The Federal Court recently released its decision in Miller v. Canada (Minister of Labour), upholding a $408,930.63 payment order against the director of a corporation for unpaid wages. The initial payment order was issued by an inspector under the Federal Labour Program, on the basis of sections 251.1 and 251.18 of the Canada Labour Code (the "Code"). These sections provide that directors of corporations can be held liable for up to six months of unpaid employee wages, so long as the entitlement to wages arose during a director's incumbency and the recovery of the amount from the corporation is impossible or unlikely.
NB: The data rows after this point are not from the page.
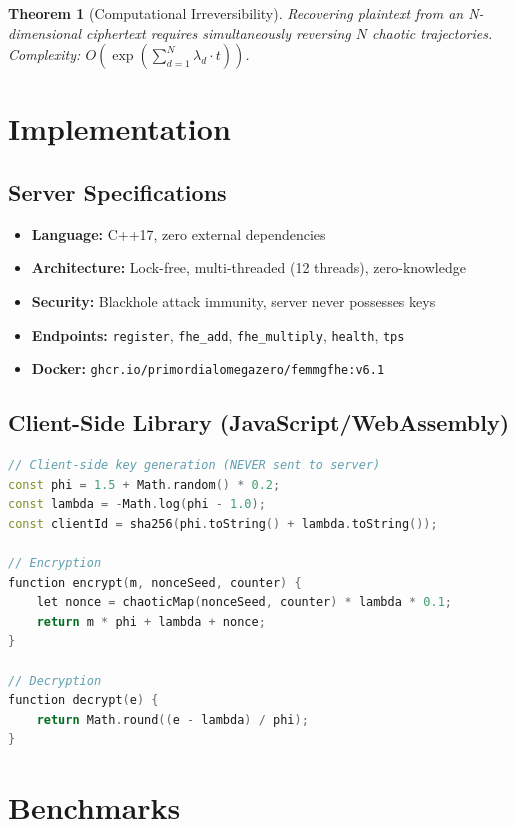 \documentclass{article}
\newtheorem{theorem}{Theorem}[section]
\begin{document}
\begin{theorem}[Computational Irreversibility]
Recovering plaintext from an N-dimensional ciphertext requires simultaneously reversing $N$ chaotic trajectories. Complexity: $O(\exp(\sum_{d=1}^{N} \lambda_d \cdot t))$.
\end{theorem}

\section{Implementation}

\subsection{Server Specifications}

\begin{itemize}
    \item \textbf{Language:} C++17, zero external dependencies
    \item \textbf{Architecture:} Lock-free, multi-threaded (12 threads), zero-knowledge
    \item \textbf{Security:} Blackhole attack immunity, server never possesses keys
    \item \textbf{Endpoints:} \texttt{register}, \texttt{fhe\_add}, \texttt{fhe\_multiply}, \texttt{health}, \texttt{tps}
    \item \textbf{Docker:} \texttt{ghcr.io/primordialomegazero/femmgfhe:v6.1}
\end{itemize}

\subsection{Client-Side Library (JavaScript/WebAssembly)}

\begin{lstlisting}[language=C++, basicstyle=\ttfamily\small]
// Client-side key generation (NEVER sent to server)
const phi = 1.5 + Math.random() * 0.2;
const lambda = -Math.log(phi - 1.0);
const clientId = sha256(phi.toString() + lambda.toString());

// Encryption
function encrypt(m, nonceSeed, counter) {
    let nonce = chaoticMap(nonceSeed, counter) * lambda * 0.1;
    return m * phi + lambda + nonce;
}

// Decryption
function decrypt(e) {
    return Math.round((e - lambda) / phi);
}
\end{lstlisting}

\section{Benchmarks}
\end{document}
This case should serve as a valuable warning to directors of corporations in several respects. Directors should particularly note that they can be held personally liable for the unpaid wages of employees, that they should keep clear records of resignation from directorship and that limitation periods for the appeal of payment orders will be strictly enforced and upheld, regardless of how meritorious the appeal.

Facts of the Case

The director in question, Jeffrey Miller, became a director and officer of Corpac Canada Ltd. ("Corpac"), a commercial airline, in April of 2007. In 2009, Corpac terminated several employees, 26 of whom filed complaints with the Federal Labour Program for unpaid wages and other amounts. Shortly thereafter, Corpac ceased operations.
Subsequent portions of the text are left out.